## INSTRUCTIONS TO FOLLOW:
Please output exactly the lines of the material from the first through the line containing "- Relayer paga o gas por você!", and nothing more.

## THE RECORDS:
[Start of Attachment]

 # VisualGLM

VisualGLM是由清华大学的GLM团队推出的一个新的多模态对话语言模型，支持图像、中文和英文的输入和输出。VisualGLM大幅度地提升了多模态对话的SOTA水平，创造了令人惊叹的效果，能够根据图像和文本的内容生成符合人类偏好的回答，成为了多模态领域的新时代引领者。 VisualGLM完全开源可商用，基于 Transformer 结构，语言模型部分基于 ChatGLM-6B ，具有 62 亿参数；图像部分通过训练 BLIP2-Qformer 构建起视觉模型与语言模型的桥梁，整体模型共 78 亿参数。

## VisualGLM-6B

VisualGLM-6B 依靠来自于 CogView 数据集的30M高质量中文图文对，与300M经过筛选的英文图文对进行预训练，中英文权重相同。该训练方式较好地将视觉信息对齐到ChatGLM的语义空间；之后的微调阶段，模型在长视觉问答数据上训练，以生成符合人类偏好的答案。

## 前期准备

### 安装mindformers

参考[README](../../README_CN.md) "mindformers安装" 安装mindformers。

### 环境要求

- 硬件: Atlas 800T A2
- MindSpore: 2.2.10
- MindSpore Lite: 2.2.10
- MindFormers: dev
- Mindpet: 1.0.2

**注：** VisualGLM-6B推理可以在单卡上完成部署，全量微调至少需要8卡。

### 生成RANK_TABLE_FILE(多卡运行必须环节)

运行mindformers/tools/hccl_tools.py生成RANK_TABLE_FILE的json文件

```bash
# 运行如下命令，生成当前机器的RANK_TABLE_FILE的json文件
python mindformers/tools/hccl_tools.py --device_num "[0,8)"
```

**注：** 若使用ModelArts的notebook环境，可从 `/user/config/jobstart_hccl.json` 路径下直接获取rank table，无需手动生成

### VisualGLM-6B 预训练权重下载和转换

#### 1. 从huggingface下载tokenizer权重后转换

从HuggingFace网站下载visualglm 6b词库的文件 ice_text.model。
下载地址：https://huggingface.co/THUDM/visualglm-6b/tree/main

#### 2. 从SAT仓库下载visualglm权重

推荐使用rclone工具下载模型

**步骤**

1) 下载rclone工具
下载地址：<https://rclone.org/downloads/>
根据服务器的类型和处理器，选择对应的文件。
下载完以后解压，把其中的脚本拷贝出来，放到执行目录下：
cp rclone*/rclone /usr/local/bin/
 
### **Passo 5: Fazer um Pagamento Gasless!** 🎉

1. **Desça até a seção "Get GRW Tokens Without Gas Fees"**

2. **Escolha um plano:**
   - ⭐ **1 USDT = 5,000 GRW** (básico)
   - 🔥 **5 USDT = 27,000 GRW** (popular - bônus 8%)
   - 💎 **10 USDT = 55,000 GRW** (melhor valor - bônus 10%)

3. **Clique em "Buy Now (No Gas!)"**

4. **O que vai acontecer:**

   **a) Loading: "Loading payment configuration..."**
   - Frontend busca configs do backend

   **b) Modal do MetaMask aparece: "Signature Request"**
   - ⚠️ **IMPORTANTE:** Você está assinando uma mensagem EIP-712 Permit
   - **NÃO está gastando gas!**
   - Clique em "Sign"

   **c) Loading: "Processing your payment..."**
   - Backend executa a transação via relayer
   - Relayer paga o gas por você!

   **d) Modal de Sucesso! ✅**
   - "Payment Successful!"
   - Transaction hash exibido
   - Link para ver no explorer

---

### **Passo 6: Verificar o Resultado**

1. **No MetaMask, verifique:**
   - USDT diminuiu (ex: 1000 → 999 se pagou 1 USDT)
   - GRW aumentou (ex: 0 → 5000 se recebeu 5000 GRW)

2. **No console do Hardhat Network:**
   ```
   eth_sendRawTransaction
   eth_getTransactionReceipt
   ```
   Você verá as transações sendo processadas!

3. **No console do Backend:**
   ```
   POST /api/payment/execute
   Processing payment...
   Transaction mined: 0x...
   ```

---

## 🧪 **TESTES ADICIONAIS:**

[End of Attachment]

## OUTPUT FOR THIS EXERCISE:
 # VisualGLM

VisualGLM是由清华大学的GLM团队推出的一个新的多模态对话语言模型，支持图像、中文和英文的输入和输出。VisualGLM大幅度地提升了多模态对话的SOTA水平，创造了令人惊叹的效果，能够根据图像和文本的内容生成符合人类偏好的回答，成为了多模态领域的新时代引领者。 VisualGLM完全开源可商用，基于 Transformer 结构，语言模型部分基于 ChatGLM-6B ，具有 62 亿参数；图像部分通过训练 BLIP2-Qformer 构建起视觉模型与语言模型的桥梁，整体模型共 78 亿参数。

## VisualGLM-6B

VisualGLM-6B 依靠来自于 CogView 数据集的30M高质量中文图文对，与300M经过筛选的英文图文对进行预训练，中英文权重相同。该训练方式较好地将视觉信息对齐到ChatGLM的语义空间；之后的微调阶段，模型在长视觉问答数据上训练，以生成符合人类偏好的答案。

## 前期准备

### 安装mindformers

参考[README](../../README_CN.md) "mindformers安装" 安装mindformers。

### 环境要求

- 硬件: Atlas 800T A2
- MindSpore: 2.2.10
- MindSpore Lite: 2.2.10
- MindFormers: dev
- Mindpet: 1.0.2

**注：** VisualGLM-6B推理可以在单卡上完成部署，全量微调至少需要8卡。

### 生成RANK_TABLE_FILE(多卡运行必须环节)

运行mindformers/tools/hccl_tools.py生成RANK_TABLE_FILE的json文件

```bash
# 运行如下命令，生成当前机器的RANK_TABLE_FILE的json文件
python mindformers/tools/hccl_tools.py --device_num "[0,8)"
```

**注：** 若使用ModelArts的notebook环境，可从 `/user/config/jobstart_hccl.json` 路径下直接获取rank table，无需手动生成

### VisualGLM-6B 预训练权重下载和转换

#### 1. 从huggingface下载tokenizer权重后转换

从HuggingFace网站下载visualglm 6b词库的文件 ice_text.model。
下载地址：https://huggingface.co/THUDM/visualglm-6b/tree/main

#### 2. 从SAT仓库下载visualglm权重

推荐使用rclone工具下载模型

**步骤**

1) 下载rclone工具
下载地址：<https://rclone.org/downloads/>
根据服务器的类型和处理器，选择对应的文件。
下载完以后解压，把其中的脚本拷贝出来，放到执行目录下：
cp rclone*/rclone /usr/local/bin/
 
### **Passo 5: Fazer um Pagamento Gasless!** 🎉

1. **Desça até a seção "Get GRW Tokens Without Gas Fees"**

2. **Escolha um plano:**
   - ⭐ **1 USDT = 5,000 GRW** (básico)
   - 🔥 **5 USDT = 27,000 GRW** (popular - bônus 8%)
   - 💎 **10 USDT = 55,000 GRW** (melhor valor - bônus 10%)

3. **Clique em "Buy Now (No Gas!)"**

4. **O que vai acontecer:**

   **a) Loading: "Loading payment configuration..."**
   - Frontend busca configs do backend

   **b) Modal do MetaMask aparece: "Signature Request"**
   - ⚠️ **IMPORTANTE:** Você está assinando uma mensagem EIP-712 Permit
   - **NÃO está gastando gas!**
   - Clique em "Sign"

   **c) Loading: "Processing your payment..."**
   - Backend executa a transação via relayer
   - Relayer paga o gas por você!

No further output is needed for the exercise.